You really aren't Scottish eh? :D
f stop  24 | 2493  
8 Feb 2011 /  #14
DO NOT send money. In Polish culture that is insulting. Send flowers.
smurf  38 | 1940  
8 Feb 2011 /  #15
Thats not true, dont be telling porky pies chap. Every wedding I've been to here I've seen loads of envelopes given to the wedding couple outside the chapel
Olaf  6 | 955  
8 Feb 2011 /  #16
habit of creating "gift lists".

I'd agree, but after giving it a second thought I am for the list. If you don't make a list (some aunts and grannies will not stick to it anyway!) then you'll end up with a couple ugly bed linnens that don't even suit your bed dimensions, 2 or 3 electric kettles (not the ones that suit your kitchen, 1 toster (not going with the kettles), 1 cheap pressure coffee machine, several sets of towels or something similar, at least 2 vases or punch bowls that you want to throw down a window and you'll be most happy to the ones that actually did give you just money. Don't you think?

USFriend: I'd send a very chic card together with a very good champane or wine (best if you know her favourite). This won't be offending, too generous and most likely it will be very well recieved.
Ashleys mind  3 | 446  
8 Feb 2011 /  #17
DO NOT send money. In Polish culture that is insulting. Send flowers.

You don't want too many flowers either...

What about something hand made and distinctive from the area where you live?
Olaf  6 | 955  
8 Feb 2011 /  #18
hand made

He doesn't live in Africa.
skysoulmate  13 | 1250  
8 Feb 2011 /  #19
DO NOT send money. In Polish culture that is insulting. Send flowers.

HUH?? My relatives have been to 4 weddings in the last few years (Wroclaw area) and they said in all 4 weddings the couples getting married received fairly large sums of money and gift certificates from their friends and families. Maybe it's a regional thing?

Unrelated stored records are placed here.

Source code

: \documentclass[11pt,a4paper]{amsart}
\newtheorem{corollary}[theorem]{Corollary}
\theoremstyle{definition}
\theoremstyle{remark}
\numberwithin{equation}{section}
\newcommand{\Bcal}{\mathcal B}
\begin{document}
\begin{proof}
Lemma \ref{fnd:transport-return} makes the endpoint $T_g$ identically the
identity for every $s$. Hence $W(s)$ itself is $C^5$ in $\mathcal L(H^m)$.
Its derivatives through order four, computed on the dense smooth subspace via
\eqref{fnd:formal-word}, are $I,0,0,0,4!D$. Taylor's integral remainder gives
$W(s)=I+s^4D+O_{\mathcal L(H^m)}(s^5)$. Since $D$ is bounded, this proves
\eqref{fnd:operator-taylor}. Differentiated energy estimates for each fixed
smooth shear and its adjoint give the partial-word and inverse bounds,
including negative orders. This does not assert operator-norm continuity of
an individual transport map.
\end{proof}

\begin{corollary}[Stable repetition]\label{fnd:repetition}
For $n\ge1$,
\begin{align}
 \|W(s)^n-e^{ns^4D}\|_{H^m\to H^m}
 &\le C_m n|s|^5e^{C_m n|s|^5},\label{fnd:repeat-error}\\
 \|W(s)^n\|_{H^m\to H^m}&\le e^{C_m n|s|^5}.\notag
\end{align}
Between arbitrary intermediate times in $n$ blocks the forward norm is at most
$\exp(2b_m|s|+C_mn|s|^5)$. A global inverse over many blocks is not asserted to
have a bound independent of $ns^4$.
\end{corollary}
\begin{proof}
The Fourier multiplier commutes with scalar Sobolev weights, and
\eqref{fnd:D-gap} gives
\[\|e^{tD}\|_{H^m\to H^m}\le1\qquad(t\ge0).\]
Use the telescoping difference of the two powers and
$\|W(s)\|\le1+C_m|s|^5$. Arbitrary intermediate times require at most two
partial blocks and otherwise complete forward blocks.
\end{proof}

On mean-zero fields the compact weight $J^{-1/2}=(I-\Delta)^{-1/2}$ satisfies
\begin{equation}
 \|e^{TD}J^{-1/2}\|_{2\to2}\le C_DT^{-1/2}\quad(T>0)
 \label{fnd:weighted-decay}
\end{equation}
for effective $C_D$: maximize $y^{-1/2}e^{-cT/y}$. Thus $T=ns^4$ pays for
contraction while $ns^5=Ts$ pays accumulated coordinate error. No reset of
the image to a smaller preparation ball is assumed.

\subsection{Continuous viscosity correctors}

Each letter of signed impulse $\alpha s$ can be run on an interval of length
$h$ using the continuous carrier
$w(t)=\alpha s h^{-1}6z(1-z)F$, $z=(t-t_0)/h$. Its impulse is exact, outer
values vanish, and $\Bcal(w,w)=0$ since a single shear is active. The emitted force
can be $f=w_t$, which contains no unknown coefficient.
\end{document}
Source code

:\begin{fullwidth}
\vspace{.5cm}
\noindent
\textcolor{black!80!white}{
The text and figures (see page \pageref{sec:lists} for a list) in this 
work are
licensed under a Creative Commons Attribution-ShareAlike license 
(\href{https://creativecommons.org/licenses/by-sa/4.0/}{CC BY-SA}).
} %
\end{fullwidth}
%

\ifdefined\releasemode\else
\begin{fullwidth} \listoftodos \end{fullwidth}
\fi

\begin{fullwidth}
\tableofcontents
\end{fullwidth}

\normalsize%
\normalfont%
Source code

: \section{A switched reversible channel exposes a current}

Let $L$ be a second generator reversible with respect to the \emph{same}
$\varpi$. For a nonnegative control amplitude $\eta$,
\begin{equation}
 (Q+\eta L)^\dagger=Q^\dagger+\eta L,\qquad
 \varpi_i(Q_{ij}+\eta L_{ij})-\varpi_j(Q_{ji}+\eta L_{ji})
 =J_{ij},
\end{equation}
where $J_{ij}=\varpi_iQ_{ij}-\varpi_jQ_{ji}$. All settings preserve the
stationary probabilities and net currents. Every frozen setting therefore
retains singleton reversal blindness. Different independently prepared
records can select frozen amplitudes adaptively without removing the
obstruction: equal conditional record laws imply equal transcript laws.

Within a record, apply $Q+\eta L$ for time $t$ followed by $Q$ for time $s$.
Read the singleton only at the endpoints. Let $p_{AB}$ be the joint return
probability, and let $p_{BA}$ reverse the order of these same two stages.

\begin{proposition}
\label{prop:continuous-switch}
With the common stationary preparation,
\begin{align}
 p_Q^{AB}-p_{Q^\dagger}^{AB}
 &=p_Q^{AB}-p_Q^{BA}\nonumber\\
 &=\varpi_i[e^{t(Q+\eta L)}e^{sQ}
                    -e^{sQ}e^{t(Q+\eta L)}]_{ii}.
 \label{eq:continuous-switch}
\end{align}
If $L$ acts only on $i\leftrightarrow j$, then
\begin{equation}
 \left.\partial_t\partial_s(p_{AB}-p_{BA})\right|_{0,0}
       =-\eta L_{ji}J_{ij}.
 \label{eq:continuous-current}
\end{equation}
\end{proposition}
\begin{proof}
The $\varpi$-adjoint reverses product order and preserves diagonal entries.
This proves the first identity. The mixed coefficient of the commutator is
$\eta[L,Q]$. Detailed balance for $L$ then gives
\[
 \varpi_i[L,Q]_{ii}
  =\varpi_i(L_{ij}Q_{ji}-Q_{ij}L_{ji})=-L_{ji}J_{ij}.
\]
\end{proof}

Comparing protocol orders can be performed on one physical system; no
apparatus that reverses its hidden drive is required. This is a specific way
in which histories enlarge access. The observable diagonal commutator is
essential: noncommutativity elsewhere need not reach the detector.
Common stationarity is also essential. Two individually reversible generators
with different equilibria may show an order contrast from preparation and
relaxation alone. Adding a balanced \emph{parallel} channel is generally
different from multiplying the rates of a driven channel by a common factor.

Flowers is a given at all weddings.
Stu  12 | 515  
8 Feb 2011 /  #20
the couples getting married received fairly large sums of money and gift certificates from their friends and families

I have to agree ... when I got married, we did get large sums of money as well. The only thing we did differently, was to ask people not to buy us flowers, but to donate the amount they would have spend on flowers to a foundation for wounded Polish veterans, which also raised a nice sum.
Ashleys mind  3 | 446  
8 Feb 2011 /  #21
He doesn't live in Africa.

No, but there might be some black people where he lives who still *actually* know how to make things... ;)
skysoulmate  13 | 1250  
8 Feb 2011 /  #22
skysoulmate: the couples getting married received fairly large sums of money and gift certificates from their friends and families

An awesome gesture Stu

I contribute monthly to the [woundedwarriorproject.org/] - Wounded Warrior Project here in the US, is there a similar Polish organization?
Olaf  6 | 955  
8 Feb 2011 /  #23
Yes it is very good. To find some institution or person in need and let the wedding guests chip in for this person (needing a wheelchair or something). It is quite common for the newly-weds to ask not to buy flowers but devote this money to buy some toys for a particular orphanage. A very good trend. However, it's good to contact the chosen place first as my friends did - they were told that the orpahnage has enough toys but they are lacking other stuff like school equipment (notebooks, crayons, pencils etc.)
Stu  12 | 515  
8 Feb 2011 /  #24
is there a similar Polish organization?

There are several, skysoulmate. But we chose this one ... stowarzyszenierannych.pl
skysoulmate  13 | 1250  
8 Feb 2011 /  #25
Very cool, will make sure to contribute. Thanks.

Olaf, your idea is great too.
poland_  
8 Feb 2011 /  #26
Blimey, what kind of weddings have you been going to?

That amount is seen as the minimum cash gift in cities for wedding , in the countryside it is seen as generous. I went to a wedding last year in Warsaw and the couple received a lot of money. As a 2+2 we gave the going rate, but many people gave significantly more and they were not blood family.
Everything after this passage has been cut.